House Speaker John A. Boehner's lofty pledges to break with precedent and run Congress in a more inclusive, transparent manner ended up a mixed bag over the past two years, as he fulfilled many of his vows, but had others fall to political pressure or circumstances.
The Ohio Republican oversaw the end of spending earmarks, but occasionally fell short of his pledge to give lawmakers the promised three days to read bills before they were scheduled to vote on them.
His chief vow, though, was to open the legislative process to amendments. He wanted to reverse a trend under the previous Democratic majority that offered limited opportunities for individual lawmakers to propose their own measures on the House floor.
On that, Mr. Boehner had some striking successes, including the first major bill of the 112th Congress, House Resolution 1, which funded the government.
"H.R. 1 was really quite remarkable," said Sarah A. Binder, a specialist on Congress and legislative politics at the Brookings Institution. "They did let the process open up. It's rare that parties have that leisure, and it's rare they want to give up that kind of control."
Ms. Binder, however, also described that first piece of legislation as an "aberration" and that other measures of the 112th Congress — such as the deal in the summer of 2011 to raise the federal debt ceiling — did not receive the kind of freewheeling debate of decades ago.
"The Republican majority did not pull us back to that period," she said.
Mr. Boehner, who was re-elected as speaker on Thursday, called on members to devote themselves to service for the sake of the public. He avoided grand pledges about how he would run the chamber for the next two years.
His first address after taking the gavel two years ago focused heavily on the kinds of parliamentary changes that he said were necessary to free the chamber.

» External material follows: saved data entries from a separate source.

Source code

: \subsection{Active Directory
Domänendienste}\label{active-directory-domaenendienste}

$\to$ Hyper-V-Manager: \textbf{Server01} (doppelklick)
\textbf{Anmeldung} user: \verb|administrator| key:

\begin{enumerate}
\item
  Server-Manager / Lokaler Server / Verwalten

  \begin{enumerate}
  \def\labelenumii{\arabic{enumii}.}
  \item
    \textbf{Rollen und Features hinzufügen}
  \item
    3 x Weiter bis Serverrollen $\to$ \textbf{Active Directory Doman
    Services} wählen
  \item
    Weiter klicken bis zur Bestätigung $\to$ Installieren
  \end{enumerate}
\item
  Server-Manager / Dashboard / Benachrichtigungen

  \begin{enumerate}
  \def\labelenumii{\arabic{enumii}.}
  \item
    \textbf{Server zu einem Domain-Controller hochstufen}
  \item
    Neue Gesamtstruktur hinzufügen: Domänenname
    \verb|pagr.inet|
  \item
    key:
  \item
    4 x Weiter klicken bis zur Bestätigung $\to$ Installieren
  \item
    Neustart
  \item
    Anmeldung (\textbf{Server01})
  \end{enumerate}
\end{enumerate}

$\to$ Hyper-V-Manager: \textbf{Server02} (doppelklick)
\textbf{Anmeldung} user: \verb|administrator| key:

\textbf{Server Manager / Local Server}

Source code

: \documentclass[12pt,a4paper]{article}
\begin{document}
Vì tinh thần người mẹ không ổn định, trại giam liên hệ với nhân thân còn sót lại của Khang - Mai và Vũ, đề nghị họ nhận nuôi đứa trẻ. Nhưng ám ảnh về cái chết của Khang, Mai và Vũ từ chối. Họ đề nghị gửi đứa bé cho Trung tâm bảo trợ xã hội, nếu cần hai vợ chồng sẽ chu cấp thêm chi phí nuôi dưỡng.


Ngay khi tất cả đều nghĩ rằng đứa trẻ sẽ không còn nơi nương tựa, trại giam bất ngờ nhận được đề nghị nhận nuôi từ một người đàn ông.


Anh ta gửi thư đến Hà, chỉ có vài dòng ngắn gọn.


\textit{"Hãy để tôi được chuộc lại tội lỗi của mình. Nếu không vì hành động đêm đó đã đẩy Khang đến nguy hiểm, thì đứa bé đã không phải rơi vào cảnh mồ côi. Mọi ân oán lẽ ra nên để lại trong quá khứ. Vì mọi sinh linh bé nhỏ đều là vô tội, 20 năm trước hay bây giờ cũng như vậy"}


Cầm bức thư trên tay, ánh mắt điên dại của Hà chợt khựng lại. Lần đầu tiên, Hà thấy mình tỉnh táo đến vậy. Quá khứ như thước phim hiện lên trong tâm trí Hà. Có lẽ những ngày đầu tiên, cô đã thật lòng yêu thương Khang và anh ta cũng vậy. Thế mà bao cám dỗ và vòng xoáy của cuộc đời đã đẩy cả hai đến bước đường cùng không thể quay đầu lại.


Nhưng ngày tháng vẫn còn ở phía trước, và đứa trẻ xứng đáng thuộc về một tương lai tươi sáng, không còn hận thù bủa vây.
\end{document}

"Legislators and the public will have three days to read a bill before it comes to a vote," he vowed. "Legislation will be more focused, properly scrutinized and constitutionally sound. Committees, once bloated, will be smaller with a renewed mission, including oversight. Old rules that have made it easy to increase spending will be replaced by new rules that make it easier to cut spending. And we will start by cutting Congress' own budget."
The speaker lived up to many of those goals. The chamber's rules do make it easier to cut spending, and every bill introduced in the House now must include a statement pointing to the specific constitutional authority that backs it up — though many lawmakers still don't take the requirement seriously.
The three-day rule has fallen victim to circumstance. On Friday, the House leadership will push through a $9 billion package of aid for victims of Superstorm Sandy on the second day of the 113th Congress. Also, the final text of the "fiscal cliff" deal that Mr. Boehner pushed through the House on Tuesday was written less than 24 hours earlier.
The 2011 deal to raise the debt ceiling also was made available to lawmakers less than a day before it was put to a vote.
Staffers said the three-day pledge didn't apply to back-and-forth amendments between the House and Senate.
Rep. Lynn Westmoreland wasn't buying it.
"After this deal was crafted behind closed doors with only a few members of leadership at the table, we were given less than 12 hours to read and review this extremely important legislation," the Georgia Republican said. "More time is needed to make an informed decision about legislation of this size and scope."
Minority Democrats also challenge whether Mr. Boehner has lived up to his inclusiveness pledge.
"While an open-amendment process has been allowed in some cases, much more often the Republican members of the committee have chosen to block all amendments," the four Democrats on the House Rules Committee said in a report looking at the first six months of Mr. Boehner's rule.
Mr. Boehner's pledge to eliminate targeted "earmarks" from spending bills, however, was kept, said Steve Ellis, vice president of Taxpayers for Common Sense, a spending-watchdog group.
"By and large, the moratorium held. They really didn't do earmarks," Mr. Ellis said, adding that he preferred a competitive, merit-based earmark system as the next phase of reform rather than an outright ban. "Until you do that, there's always a risk they're going to come back."
Such benefits and pork-barrel spending often crammed into legislation make up an insignificant amount of the overall federal budget, but the crackdown sent a symbolic message that the House would take spending seriously, no matter how small the amount.
On Thursday, members didn't feel quite the same. When Republican Conference Chairwoman Cathy McMorris Rogers, from Washington state, mentioned that Mr. Boehner ended earmarks in her introductory floor speech, there was a smattering of laughter and throat-clearing in the chamber from both sides of the aisle.